Why doesn’t the Terry Wogan statue work? Because he’s a celeb

The Terry Wogan statue in Limerick is a case of a good artist producing bad art

I haven't seen it in reality, but from photographic and video evidence, Rory Breslin's new statue of Terry Wogan in Limerick seems to deserve much of the derision it has provoked. It doesn't work as a portrait.

It doesn’t work as an expression of the man’s spirit – Wogan’s public demeanour was much cooler and more sardonic than the anxious-to-please enthusiast in the statue. And it doesn’t work as a piece of art in its own right: the overdone attempts at animation result only in a weirdly posed artificial life form, a cheesy cyborg.
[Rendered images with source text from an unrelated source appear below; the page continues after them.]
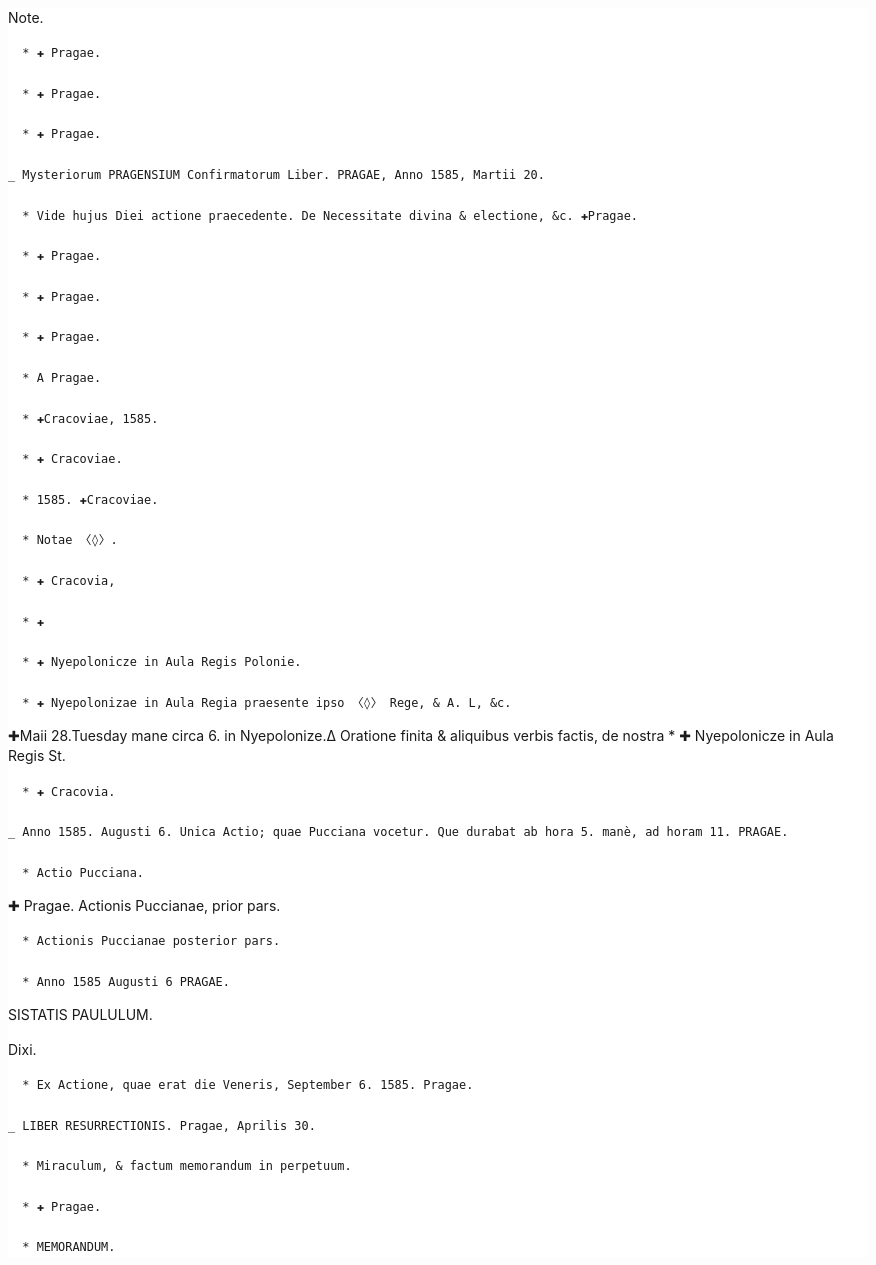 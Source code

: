 Note.

      * ✚ Pragae.

      * ✚ Pragae.

      * ✚ Pragae.

    _ Mysteriorum PRAGENSIUM Confirmatorum Liber. PRAGAE, Anno 1585, Martii 20.

      * Vide hujus Diei actione praecedente. De Necessitate divina & electione, &c. ✚Pragae.

      * ✚ Pragae.

      * ✚ Pragae.

      * ✚ Pragae.

      * A Pragae.

      * ✚Cracoviae, 1585.

      * ✚ Cracoviae.

      * 1585. ✚Cracoviae.

      * Notae 〈◊〉.

      * ✚ Cracovia,

      * ✚

      * ✚ Nyepolonicze in Aula Regis Polonie.

      * ✚ Nyepolonizae in Aula Regia praesente ipso 〈◊〉 Rege, & A. L, &c.
✚Maii 28.Tuesday mane circa 6. in Nyepolonize.Δ Oratione finita & aliquibus verbis factis, de nostra
      * ✚ Nyepolonicze in Aula Regis St.

      * ✚ Cracovia.

    _ Anno 1585. Augusti 6. Unica Actio; quae Pucciana vocetur. Que durabat ab hora 5. manè, ad horam 11. PRAGAE.

      * Actio Pucciana.

✚ Pragae. Actionis Puccianae, prior pars.

      * Actionis Puccianae posterior pars.

      * Anno 1585 Augusti 6 PRAGAE.

SISTATIS PAULULUM.

Dixi.

      * Ex Actione, quae erat die Veneris, September 6. 1585. Pragae.

    _ LIBER RESURRECTIONIS. Pragae, Aprilis 30.

      * Miraculum, & factum memorandum in perpetuum.

      * ✚ Pragae.

      * MEMORANDUM.
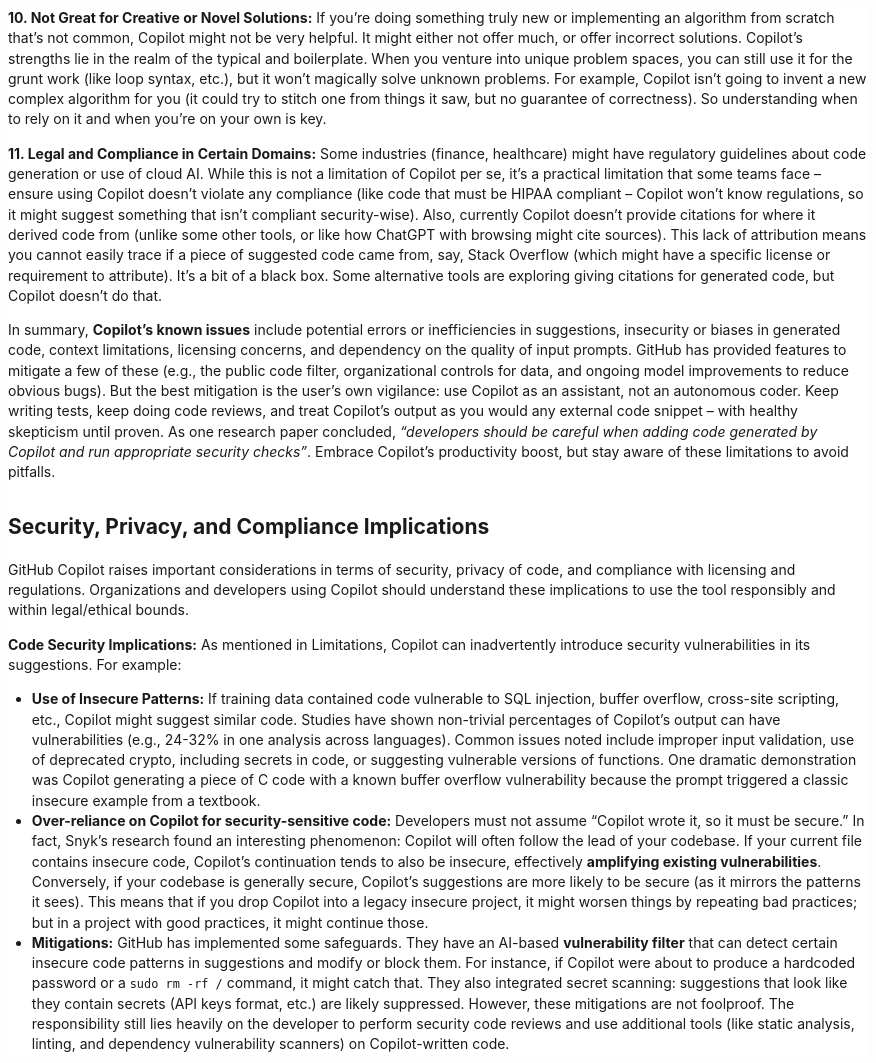 **10. Not Great for Creative or Novel Solutions:** If you’re doing something truly new or implementing an algorithm from scratch that’s not common, Copilot might not be very helpful. It might either not offer much, or offer incorrect solutions. Copilot’s strengths lie in the realm of the typical and boilerplate. When you venture into unique problem spaces, you can still use it for the grunt work (like loop syntax, etc.), but it won’t magically solve unknown problems. For example, Copilot isn’t going to invent a new complex algorithm for you (it could try to stitch one from things it saw, but no guarantee of correctness). So understanding when to rely on it and when you’re on your own is key.

**11. Legal and Compliance in Certain Domains:** Some industries (finance, healthcare) might have regulatory guidelines about code generation or use of cloud AI. While this is not a limitation of Copilot per se, it’s a practical limitation that some teams face – ensure using Copilot doesn’t violate any compliance (like code that must be HIPAA compliant – Copilot won’t know regulations, so it might suggest something that isn’t compliant security-wise). Also, currently Copilot doesn’t provide citations for where it derived code from (unlike some other tools, or like how ChatGPT with browsing might cite sources). This lack of attribution means you cannot easily trace if a piece of suggested code came from, say, Stack Overflow (which might have a specific license or requirement to attribute). It’s a bit of a black box. Some alternative tools are exploring giving citations for generated code, but Copilot doesn’t do that.

In summary, **Copilot’s known issues** include potential errors or inefficiencies in suggestions, insecurity or biases in generated code, context limitations, licensing concerns, and dependency on the quality of input prompts. GitHub has provided features to mitigate a few of these (e.g., the public code filter, organizational controls for data, and ongoing model improvements to reduce obvious bugs). But the best mitigation is the user’s own vigilance: use Copilot as an assistant, not an autonomous coder. Keep writing tests, keep doing code reviews, and treat Copilot’s output as you would any external code snippet – with healthy skepticism until proven. As one research paper concluded, _“developers should be careful when adding code generated by Copilot and run appropriate security checks”_. Embrace Copilot’s productivity boost, but stay aware of these limitations to avoid pitfalls.

## Security, Privacy, and Compliance Implications

GitHub Copilot raises important considerations in terms of security, privacy of code, and compliance with licensing and regulations. Organizations and developers using Copilot should understand these implications to use the tool responsibly and within legal/ethical bounds.

**Code Security Implications:** As mentioned in Limitations, Copilot can inadvertently introduce security vulnerabilities in its suggestions. For example:

- **Use of Insecure Patterns:** If training data contained code vulnerable to SQL injection, buffer overflow, cross-site scripting, etc., Copilot might suggest similar code. Studies have shown non-trivial percentages of Copilot’s output can have vulnerabilities (e.g., 24-32% in one analysis across languages). Common issues noted include improper input validation, use of deprecated crypto, including secrets in code, or suggesting vulnerable versions of functions. One dramatic demonstration was Copilot generating a piece of C code with a known buffer overflow vulnerability because the prompt triggered a classic insecure example from a textbook.
- **Over-reliance on Copilot for security-sensitive code:** Developers must not assume “Copilot wrote it, so it must be secure.” In fact, Snyk’s research found an interesting phenomenon: Copilot will often follow the lead of your codebase. If your current file contains insecure code, Copilot’s continuation tends to also be insecure, effectively **amplifying existing vulnerabilities**. Conversely, if your codebase is generally secure, Copilot’s suggestions are more likely to be secure (as it mirrors the patterns it sees). This means that if you drop Copilot into a legacy insecure project, it might worsen things by repeating bad practices; but in a project with good practices, it might continue those.
- **Mitigations:** GitHub has implemented some safeguards. They have an AI-based **vulnerability filter** that can detect certain insecure code patterns in suggestions and modify or block them. For instance, if Copilot were about to produce a hardcoded password or a `sudo rm -rf /` command, it might catch that. They also integrated secret scanning: suggestions that look like they contain secrets (API keys format, etc.) are likely suppressed. However, these mitigations are not foolproof. The responsibility still lies heavily on the developer to perform security code reviews and use additional tools (like static analysis, linting, and dependency vulnerability scanners) on Copilot-written code.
But why do we end up with something as bad as this? A comfortingly simple answer would be that the sculptor, Rory Breslin, isn't up to much. But this is not so: Breslin has made some fine public monumental sculptures, like the ones of James Fintan Lalor outside the county hall in Portlaoise or of Michael Davitt in Straide, Co Mayo.

If you look at Breslin's Lalor and Davitt monuments, you can see that they have a confident visual language

This, in a way, makes the Wogan debacle more interesting. A good artist producing bad art is telling us about something more than the existence of poor taste and the appetite for kitsch. What I think it’s telling us in this case is that the primary problem isn’t with the “art” bit of public art: it’s with the public bit.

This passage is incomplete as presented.